PROBLEM
When you transcribe the listing, keep each line exact and drop the pictures.

MATERIAL SHOWN

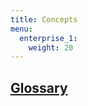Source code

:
 ```yaml
---
title: Concepts
menu:
  enterprise_1:
    weight: 20
---
```


## [Glossary](/enterprise/v1.0/concepts/glossary/)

ANSWER SPACE
Source code

:
 ```yaml
---
title: Concepts
menu:
  enterprise_1:
    weight: 20
---
```


## [Glossary](/enterprise/v1.0/concepts/glossary/)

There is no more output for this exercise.